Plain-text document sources
-- Opening Marker --
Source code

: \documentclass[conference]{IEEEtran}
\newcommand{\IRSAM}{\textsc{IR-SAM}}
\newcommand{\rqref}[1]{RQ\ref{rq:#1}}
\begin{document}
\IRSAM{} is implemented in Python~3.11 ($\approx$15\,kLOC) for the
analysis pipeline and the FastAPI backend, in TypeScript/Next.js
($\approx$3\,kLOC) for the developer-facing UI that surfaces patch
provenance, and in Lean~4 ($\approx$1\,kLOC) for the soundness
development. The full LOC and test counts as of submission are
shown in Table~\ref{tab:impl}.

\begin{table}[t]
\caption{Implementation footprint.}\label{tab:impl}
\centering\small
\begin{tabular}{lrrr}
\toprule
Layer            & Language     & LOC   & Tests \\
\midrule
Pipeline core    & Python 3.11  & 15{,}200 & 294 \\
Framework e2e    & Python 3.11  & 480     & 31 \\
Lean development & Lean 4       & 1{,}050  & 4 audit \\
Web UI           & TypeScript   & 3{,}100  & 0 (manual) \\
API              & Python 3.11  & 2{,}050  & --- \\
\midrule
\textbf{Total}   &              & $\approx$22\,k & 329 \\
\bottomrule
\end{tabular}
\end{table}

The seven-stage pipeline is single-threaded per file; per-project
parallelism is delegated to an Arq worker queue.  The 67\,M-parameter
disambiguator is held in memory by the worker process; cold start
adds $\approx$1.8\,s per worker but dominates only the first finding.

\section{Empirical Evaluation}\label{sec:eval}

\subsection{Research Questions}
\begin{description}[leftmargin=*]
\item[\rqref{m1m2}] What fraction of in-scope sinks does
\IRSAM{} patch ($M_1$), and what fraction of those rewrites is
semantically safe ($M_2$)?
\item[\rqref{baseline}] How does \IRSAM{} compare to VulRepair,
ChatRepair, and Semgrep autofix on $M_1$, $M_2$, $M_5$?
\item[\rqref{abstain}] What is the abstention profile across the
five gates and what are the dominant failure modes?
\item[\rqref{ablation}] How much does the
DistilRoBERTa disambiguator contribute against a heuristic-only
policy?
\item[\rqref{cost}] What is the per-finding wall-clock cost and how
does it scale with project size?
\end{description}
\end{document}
-- Closing Marker --
▸ Exercise goal
If a line above includes the word "patch", count it; then give the final number by itself.

▸ Final answer
2